Government’s environmental watchdog, the Environmental Management Agency (EMA) admitted the new challenge brought about by used masks and gloves.

“This challenge is an emerging one, not only in Masvingo, but the rest of the country and the world at large. This type of waste has serious and far-reaching negative impacts on the environment and human health if not properly disposed of,” EMA Masvingo provincial head, Milton Muusha said.

“Masks are increasingly becoming common street trash as Zimbabweans use them as a safety precaution against COVID-19. To make matters worse, personal protective equipment PPE litter is more hazardous than normal garbage, and it’s once-off use nature makes its proper disposal critical during a pandemic and beyond until the world fully recovers.”

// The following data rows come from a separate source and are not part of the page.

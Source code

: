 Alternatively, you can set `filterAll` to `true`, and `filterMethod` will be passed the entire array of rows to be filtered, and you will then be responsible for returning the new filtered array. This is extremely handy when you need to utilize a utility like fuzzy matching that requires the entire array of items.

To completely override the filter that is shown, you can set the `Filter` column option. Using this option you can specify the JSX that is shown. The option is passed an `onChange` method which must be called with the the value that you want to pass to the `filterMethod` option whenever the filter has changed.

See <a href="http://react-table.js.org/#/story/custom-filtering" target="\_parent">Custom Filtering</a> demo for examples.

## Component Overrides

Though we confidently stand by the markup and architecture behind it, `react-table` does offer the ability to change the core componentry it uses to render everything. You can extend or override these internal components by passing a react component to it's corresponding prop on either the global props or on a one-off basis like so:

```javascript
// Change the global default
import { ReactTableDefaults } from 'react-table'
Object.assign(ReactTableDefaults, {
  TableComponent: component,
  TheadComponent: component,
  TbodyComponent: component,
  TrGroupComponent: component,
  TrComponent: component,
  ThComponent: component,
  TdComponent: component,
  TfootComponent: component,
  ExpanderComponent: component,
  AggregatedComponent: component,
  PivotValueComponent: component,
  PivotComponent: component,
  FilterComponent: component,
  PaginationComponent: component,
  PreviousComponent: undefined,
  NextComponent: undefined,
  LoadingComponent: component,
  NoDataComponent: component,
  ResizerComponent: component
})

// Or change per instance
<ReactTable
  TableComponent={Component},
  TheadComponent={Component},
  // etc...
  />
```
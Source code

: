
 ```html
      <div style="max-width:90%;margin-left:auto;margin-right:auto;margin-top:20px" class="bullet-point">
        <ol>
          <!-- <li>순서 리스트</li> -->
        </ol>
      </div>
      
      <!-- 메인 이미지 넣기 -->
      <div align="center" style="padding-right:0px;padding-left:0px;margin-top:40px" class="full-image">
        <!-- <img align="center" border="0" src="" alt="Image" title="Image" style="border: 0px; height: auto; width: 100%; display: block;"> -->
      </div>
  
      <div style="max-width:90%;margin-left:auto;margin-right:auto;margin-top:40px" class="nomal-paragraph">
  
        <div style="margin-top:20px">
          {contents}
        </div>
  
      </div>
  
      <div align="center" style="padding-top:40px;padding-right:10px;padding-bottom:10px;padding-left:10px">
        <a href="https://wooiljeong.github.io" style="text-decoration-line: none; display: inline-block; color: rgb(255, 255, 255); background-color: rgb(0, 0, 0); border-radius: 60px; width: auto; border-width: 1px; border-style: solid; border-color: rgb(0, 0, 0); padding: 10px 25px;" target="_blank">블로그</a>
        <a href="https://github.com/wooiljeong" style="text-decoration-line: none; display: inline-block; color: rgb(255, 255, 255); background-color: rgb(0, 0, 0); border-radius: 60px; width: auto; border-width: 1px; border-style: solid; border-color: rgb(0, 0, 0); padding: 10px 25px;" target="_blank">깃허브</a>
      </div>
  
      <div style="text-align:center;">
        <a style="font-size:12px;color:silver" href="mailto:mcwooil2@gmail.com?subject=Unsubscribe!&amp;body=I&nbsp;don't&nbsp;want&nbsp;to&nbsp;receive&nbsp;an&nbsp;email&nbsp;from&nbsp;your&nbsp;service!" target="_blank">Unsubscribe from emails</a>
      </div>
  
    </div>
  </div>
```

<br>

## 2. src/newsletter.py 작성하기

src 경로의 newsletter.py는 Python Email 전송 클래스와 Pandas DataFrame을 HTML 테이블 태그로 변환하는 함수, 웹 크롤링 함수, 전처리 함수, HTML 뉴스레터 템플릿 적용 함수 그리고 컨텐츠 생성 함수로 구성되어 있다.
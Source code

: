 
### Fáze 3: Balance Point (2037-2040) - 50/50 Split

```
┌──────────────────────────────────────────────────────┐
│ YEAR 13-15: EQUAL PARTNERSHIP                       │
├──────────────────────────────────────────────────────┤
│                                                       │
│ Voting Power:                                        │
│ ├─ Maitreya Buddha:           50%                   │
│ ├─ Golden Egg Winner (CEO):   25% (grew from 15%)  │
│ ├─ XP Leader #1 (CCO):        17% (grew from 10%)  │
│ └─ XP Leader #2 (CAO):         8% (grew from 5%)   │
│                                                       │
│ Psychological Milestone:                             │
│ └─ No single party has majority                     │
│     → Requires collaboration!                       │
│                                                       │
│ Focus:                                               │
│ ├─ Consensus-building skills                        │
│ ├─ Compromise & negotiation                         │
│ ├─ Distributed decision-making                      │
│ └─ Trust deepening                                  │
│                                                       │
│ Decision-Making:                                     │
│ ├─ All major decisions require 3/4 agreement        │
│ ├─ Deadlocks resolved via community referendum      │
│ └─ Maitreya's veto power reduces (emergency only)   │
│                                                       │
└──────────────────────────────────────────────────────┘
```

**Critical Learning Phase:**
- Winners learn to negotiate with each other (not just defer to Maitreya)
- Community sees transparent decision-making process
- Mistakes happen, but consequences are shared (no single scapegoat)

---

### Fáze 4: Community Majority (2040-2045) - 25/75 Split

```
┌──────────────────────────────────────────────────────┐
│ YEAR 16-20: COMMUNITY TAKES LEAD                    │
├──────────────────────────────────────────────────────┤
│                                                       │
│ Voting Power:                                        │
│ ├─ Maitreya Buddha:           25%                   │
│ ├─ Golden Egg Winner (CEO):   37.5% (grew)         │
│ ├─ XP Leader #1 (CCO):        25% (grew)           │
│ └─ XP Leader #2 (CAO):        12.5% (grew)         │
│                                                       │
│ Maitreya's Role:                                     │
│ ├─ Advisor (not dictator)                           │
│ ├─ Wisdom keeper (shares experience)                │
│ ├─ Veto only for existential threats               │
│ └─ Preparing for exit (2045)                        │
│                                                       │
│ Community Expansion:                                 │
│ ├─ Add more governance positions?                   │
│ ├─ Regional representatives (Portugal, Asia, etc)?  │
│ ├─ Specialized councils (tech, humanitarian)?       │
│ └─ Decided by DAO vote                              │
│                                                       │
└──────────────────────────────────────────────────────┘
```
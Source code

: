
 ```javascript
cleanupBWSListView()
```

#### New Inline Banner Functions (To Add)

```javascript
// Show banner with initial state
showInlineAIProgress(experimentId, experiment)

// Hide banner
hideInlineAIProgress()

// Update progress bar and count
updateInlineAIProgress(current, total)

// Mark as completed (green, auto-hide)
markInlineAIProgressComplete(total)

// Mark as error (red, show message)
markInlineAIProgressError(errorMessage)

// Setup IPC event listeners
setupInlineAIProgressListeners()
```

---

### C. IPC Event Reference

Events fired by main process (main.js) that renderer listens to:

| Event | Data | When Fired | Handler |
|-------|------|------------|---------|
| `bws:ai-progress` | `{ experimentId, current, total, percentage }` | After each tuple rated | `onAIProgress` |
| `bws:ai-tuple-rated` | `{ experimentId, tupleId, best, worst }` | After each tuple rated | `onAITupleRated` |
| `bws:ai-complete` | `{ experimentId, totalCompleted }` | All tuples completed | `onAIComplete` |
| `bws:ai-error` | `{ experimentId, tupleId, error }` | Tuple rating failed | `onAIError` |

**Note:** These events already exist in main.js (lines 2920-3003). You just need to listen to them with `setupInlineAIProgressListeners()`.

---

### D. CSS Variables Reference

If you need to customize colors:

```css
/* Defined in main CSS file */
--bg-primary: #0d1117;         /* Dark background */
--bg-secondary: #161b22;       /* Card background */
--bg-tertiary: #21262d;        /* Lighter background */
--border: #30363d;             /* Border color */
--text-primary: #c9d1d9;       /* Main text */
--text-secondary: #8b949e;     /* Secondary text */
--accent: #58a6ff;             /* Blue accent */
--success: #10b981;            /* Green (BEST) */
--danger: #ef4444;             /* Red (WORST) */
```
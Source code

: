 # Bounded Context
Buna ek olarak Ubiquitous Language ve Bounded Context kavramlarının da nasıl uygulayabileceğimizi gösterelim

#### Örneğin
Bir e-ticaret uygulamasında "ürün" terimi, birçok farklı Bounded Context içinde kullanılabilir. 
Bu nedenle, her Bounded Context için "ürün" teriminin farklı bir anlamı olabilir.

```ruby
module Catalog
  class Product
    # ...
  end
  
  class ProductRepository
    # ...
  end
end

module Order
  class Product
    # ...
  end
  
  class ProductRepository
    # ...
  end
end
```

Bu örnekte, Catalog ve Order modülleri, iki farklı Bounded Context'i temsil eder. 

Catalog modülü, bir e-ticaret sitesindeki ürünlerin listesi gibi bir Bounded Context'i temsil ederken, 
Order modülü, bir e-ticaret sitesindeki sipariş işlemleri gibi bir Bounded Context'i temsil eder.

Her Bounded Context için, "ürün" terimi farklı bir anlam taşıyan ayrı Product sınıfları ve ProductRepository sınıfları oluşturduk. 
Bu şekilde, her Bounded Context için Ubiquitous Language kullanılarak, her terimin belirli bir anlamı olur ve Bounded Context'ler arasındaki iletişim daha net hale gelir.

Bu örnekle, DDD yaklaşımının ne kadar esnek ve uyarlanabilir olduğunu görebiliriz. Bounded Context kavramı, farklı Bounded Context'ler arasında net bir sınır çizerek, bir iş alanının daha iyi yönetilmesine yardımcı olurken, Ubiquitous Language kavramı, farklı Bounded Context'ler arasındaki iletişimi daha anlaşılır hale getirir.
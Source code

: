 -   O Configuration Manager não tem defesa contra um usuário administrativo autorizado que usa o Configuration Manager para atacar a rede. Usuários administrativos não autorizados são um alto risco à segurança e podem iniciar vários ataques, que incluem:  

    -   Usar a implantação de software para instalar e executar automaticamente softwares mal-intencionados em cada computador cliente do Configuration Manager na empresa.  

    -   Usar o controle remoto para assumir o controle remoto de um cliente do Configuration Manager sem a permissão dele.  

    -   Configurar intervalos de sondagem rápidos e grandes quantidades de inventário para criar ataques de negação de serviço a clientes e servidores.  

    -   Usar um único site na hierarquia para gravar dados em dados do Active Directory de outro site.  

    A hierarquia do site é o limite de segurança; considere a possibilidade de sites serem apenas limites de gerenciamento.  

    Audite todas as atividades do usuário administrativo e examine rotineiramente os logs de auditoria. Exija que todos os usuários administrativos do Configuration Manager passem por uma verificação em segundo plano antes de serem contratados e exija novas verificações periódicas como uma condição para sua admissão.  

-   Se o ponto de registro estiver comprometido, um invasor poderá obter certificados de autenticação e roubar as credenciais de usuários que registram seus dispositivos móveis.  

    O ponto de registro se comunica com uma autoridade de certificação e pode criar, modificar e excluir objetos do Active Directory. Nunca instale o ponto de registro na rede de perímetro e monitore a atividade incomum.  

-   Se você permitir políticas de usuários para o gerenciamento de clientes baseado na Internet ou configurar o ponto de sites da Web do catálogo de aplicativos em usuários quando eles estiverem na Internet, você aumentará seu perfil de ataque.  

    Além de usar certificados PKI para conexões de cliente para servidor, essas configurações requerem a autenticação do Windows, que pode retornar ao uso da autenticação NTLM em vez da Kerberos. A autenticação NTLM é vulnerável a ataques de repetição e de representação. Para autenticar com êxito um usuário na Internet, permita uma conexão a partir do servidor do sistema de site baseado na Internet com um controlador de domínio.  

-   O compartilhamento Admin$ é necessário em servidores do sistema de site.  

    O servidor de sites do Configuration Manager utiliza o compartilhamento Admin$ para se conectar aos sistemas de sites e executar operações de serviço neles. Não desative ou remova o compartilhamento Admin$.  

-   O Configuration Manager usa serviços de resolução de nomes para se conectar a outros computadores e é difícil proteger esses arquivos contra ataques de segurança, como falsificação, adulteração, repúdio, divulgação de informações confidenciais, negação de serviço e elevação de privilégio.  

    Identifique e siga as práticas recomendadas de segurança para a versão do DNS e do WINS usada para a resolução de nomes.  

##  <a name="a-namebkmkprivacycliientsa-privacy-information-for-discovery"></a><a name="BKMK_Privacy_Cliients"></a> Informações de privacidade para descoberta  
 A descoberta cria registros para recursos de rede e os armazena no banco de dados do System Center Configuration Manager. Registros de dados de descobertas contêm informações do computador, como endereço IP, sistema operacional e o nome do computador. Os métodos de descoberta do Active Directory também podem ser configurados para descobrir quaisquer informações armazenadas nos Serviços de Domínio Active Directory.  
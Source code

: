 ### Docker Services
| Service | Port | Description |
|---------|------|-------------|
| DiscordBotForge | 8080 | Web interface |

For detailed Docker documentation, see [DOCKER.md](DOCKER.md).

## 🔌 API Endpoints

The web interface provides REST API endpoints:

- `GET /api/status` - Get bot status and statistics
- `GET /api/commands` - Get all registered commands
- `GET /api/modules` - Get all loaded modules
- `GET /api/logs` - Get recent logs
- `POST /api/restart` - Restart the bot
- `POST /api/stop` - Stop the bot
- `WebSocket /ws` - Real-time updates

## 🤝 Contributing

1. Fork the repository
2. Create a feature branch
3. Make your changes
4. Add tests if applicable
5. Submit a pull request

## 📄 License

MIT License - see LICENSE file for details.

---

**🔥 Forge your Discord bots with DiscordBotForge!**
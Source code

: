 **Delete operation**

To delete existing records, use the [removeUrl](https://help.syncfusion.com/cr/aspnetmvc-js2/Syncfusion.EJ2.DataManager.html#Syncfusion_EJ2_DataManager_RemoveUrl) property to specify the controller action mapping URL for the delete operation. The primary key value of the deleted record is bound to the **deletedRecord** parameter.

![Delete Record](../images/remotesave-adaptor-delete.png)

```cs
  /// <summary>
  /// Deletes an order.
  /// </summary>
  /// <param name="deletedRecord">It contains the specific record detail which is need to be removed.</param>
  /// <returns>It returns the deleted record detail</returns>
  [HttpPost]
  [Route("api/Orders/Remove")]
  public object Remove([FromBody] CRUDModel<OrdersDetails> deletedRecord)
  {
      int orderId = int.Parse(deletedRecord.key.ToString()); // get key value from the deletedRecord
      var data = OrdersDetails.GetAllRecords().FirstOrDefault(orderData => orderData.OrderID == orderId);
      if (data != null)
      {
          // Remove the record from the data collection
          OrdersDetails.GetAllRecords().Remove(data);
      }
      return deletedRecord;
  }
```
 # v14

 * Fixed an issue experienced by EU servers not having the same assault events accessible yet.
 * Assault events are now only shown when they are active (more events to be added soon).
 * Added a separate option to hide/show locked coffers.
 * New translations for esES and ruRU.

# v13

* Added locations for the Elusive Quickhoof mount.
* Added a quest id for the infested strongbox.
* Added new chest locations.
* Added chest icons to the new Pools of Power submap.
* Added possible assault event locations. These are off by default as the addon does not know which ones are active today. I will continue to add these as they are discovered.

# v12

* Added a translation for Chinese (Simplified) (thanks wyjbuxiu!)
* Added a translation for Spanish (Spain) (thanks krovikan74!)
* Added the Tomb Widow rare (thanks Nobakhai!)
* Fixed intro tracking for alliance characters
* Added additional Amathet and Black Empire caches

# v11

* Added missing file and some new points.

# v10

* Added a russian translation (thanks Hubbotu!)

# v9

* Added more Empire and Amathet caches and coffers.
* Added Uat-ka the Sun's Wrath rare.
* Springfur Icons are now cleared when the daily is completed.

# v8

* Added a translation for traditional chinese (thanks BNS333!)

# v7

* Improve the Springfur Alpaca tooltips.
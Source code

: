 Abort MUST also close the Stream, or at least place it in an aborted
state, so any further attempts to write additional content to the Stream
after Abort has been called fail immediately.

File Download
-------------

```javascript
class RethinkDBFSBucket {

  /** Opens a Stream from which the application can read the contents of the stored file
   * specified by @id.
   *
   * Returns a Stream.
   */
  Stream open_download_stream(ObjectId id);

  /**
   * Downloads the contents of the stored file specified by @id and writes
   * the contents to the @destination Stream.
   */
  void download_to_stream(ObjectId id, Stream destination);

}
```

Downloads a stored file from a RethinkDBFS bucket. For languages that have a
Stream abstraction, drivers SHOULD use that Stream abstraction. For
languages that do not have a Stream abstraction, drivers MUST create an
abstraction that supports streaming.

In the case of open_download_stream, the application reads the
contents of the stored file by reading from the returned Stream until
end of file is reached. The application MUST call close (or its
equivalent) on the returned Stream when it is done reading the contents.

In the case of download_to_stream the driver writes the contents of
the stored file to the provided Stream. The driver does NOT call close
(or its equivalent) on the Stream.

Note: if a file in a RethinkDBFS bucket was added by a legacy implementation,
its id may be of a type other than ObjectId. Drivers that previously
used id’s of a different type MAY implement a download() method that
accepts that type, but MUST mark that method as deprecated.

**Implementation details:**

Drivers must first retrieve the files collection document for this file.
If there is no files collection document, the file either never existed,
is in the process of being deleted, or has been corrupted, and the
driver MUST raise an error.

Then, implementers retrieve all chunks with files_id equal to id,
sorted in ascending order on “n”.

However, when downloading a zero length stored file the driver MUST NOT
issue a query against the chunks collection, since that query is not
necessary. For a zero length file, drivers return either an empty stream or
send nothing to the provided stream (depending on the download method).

Muusha revealed that EMA had since come up with guidelines to manage PPE litter.

“The guidelines give a detailed procedure expected for the safe disposal of this waste, from various generation points like medical facilities, workplaces, isolation, quarantine, and treatment centres, ports of entry, households and any other possible generation centres,” he said.

“One critical aspects articulated by these guidelines is the need for any generation point to have separation bins and liners for specifically collecting this type of waste.

“On collection, the authorities will then take this kind of waste to an incinerator, this avoiding its accumulation at the disposal site for general waste. The guidelines also emphasise on the raising of awareness among the various sectors and our populace on the proper disposal of such waste.”

But this, environmentalists warned, needed to be speedily implemented before much harm is done to the environment, as well as the residents near the dumpsite in Runyararo West suburb, who have to endure air pollution as well as flies everywhere.

“I regret ever buying a house in this area. We are used to the nuisance of many flies and smoke when the garbage is burnt. Now with the menace of the masks and gloves, there is a more grave health risk as kids sometimes forage at the dumpsite for garbage,” Agnes Maregere, a resident in Victoria Ranch high density suburb, said.

“The authorities must do something about the safe disposal of used masks and gloves, otherwise we will not win this COVID-19 fight.”

The COVID-19 pandemic has seen a significant increase in the use of PPE, especially masks and gloves countrywide particularly by frontline staff, workers in various sectors as well as the general public.

The obtaining scenario has resulted in the transformation of the formerly institutionalised clinical or medical waste being found at workplace and household level globally with Zimbabwe being no exception.